Essen und Trinken wie Gott in Frankreich, wie es so schön heißt. Fangen wir beim Weinkeller des Le Bristol an – gefeiert als einer der besten Frankreichs. Weinkeller ist nicht ganz das treffende Wort. Es sind heilige Weinhallen unter der Leitung des langjährigen Chef-Sommeliers Bernard Neveu: Über 100.000 Flaschen, die ältesten aus dem 19. Jahrhundert, 2.500 Positionen, 95 Prozent aus Frankreich. Im Restaurant Epicure, das Flagship des Hotels und ganzer Stolz, welches seit über zehn Jahren drei Michelin-Sterne hält, kann man sich dem riesigen Weinkosmos peu à peu annähern. Der Name passt, denn der antike Philosoph Epikur war nachweislich ein großer Genießer. Der reiche Wein- und Sterne-Himmel hat selbstredend seinen Preis. Nur so viel: Für ein Signature-Menü für zwei Personen sollte man etwas mehr als 1.000 Euro einplanen. Doch bei Sternekoch Éric Fréchon zu speisen, ist für Gourmets wie einen Punkt auf der Bucket List abhaken. Was seinen Ruf ausmacht? Für Fréchon sind Speisen in erster Linie Botschaften. Der geniale Küchenchef hat beispielsweise Brot in die Spitzengastronomie importiert, beziehungsweise das Butterbrot neu erfunden. Unter seiner Ägide wird seit über 20 Jahren „lebendiges, natürliches Brot“ aus Urweizen, der Adel unter den Butterbroten, im Restaurant selbst gebacken. Wie das Korn gemahlen wird und das fertige Brot aus dem Ofen kommt, können die Gäste in den offenen „Bakery“-Küchen ateliers verfolgen. Ein richtiger Kult um das knorrige, aber vorzügliche Landbrot wird hier gemacht.
Éric Fréchon steht auch an der Spitze der mit einem Michelin-Stern gekrönten Brasserie „Le 114 Faubourg“, einem opulenten, zweistöckigen Gebäudeteil, der ursprünglich eine Bank gewesen ist. Will man die Aura des Le Bristol für etwas kleineres Geld genießen, empfehle ich auch die Teatime in der Patisserie „Café Antonia“ im Erdgeschoß, benannt nach Königin Marie Antoinette, deren Porträt aus der Privatsammlung des Hotels über die Gäste wacht. Der Service lässt mich an verschiedenen offenen Teesorten in Keramikschälchen riechen und erkundigt sich nach meinen Sinneseindrücken – „Fête de Paris“ ist die Wahl, der Tee schmeckt nach Champagner.

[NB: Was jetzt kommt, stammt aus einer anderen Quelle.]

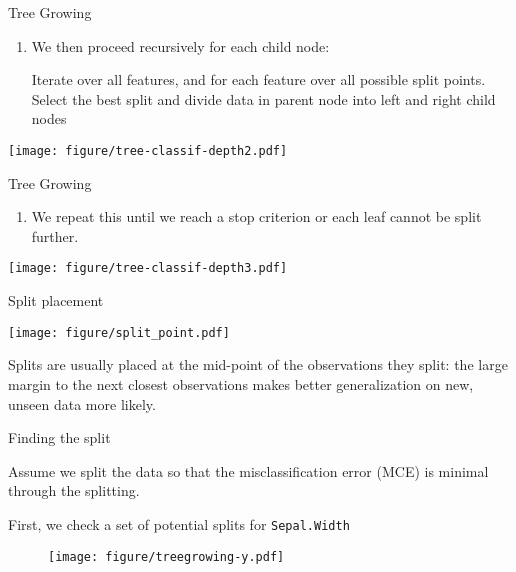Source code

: \documentclass[11pt,compress,t,notes=noshow, xcolor=table]{beamer}
\begin{document}
\begin{vbframe}{Tree Growing}

\begin{enumerate}[3]
\item We then proceed recursively for each child node:

Iterate over all features, and for each feature over all possible split points. Select the best split and divide data in parent node into left and right child nodes
\end{enumerate}

\color{fgcolor}

{\centering \texttt{[image: figure/tree-classif-depth2.pdf]} 

}

\end{vbframe}

\begin{vbframe}{Tree Growing}
\begin{enumerate}[4]
\item We repeat this until we reach a stop criterion or each leaf cannot be split further.
\end{enumerate}

\color{fgcolor}

{\centering \texttt{[image: figure/tree-classif-depth3.pdf]} 

}

\end{vbframe}



\begin{vbframe}{Split placement}
\begin{knitrout}\scriptsize
{}\color{fgcolor}

{\centering \texttt{[image: figure/split\_point.pdf]}

}



\end{knitrout}
\lz
Splits are usually placed at the mid-point of the observations they split: the large margin to the next closest observations makes better generalization on new, unseen data more likely.
\end{vbframe}

\begin{vbframe}{Finding the split}

Assume we split the data so that the misclassification error (MCE) is minimal through the splitting.

First, we check a set of potential splits for \texttt{Sepal.Width}

\begin{figure}
\texttt{[image: figure/treegrowing-y.pdf]}
\end{figure}

\end{vbframe}
\end{document}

Abends schaue ich, wie andere Tourist:innen, in der berühmten Hotelbar vorbei, auch sie unverkennbar der Stil des Le Bristol. Der klassische Clubby-Bereich bietet weiche Sofas und Sessel, einen Kamin und originelle Kunstwerke sowie eine Auswahl an Cocktails und Tapas von Meister Fréchon.

GRANDE MADAME LE BRISTOL

Kein Pariser Hotel bietet größere Suiten. Ein Palast ist nun mal ein Palast. Und ein solcher verdient: Blumen! Riesig sind die allgegenwärtigen Blumenbouquets, für die das Hotel mehrere Zehntausend Euro monatlich ausgibt. Ich selbst empfinde den Palast als eine Insel mitten in Paris – eine stilvolle Zeitreise und modernes Saivore Vivre. Hier wird Luxus auf französische Art definiert, überall sind höchst romantische Zutaten verfügbar, ob die private Suite-Sonnenterrasse, die abends den Blick auf den glitzernden Eiffelturm präsentiert, oder der geschützte Innengarten mit Rosen, Magnolien und schattiger Terrassenbestuhlung. Familien sind hier willkommen, ein weiteres Plus. Es gibt ein betreutes Spielareal mit dem Namen „Les Amis d’Hippolyte“, gleich neben dem Wellness- und Sauna-bereich für die Erwachsenen, der über drei Stockwerke alle erdenklichen Treatments offeriert. Es gibt Angebote für Reiki, Meditation, erstklassige Kinesis-Trainingsmaschinen, einen Hamam und das russische Banja. Will man bei all diesen Annehmlichkeiten überhaupt noch die Stadt erkunden? Sagen wir mal so: Le Bristol ist Insel, sicherer Hafen und ein Quell der Erholung. Draußen wartet die laute Welt der Inspirationen – und der oft langen Fußmärsche. Zurück im Hotel empfängt die sanfte Grande Madame Le Bristol den müden Gast wie einen geliebten Freund und verwöhnt ihn als gehöre er schon immer zur Familie. Vielleicht schiebt gerade Socrates pflichtschuldig und allwissend Empfangsdienst in der Lobby. Ignoriert Sie dann der feine Herr im Pelzmantel, wie es nur Rassekatzen können, nehmen Sie es nicht persönlich. Stille Wasser sind tief.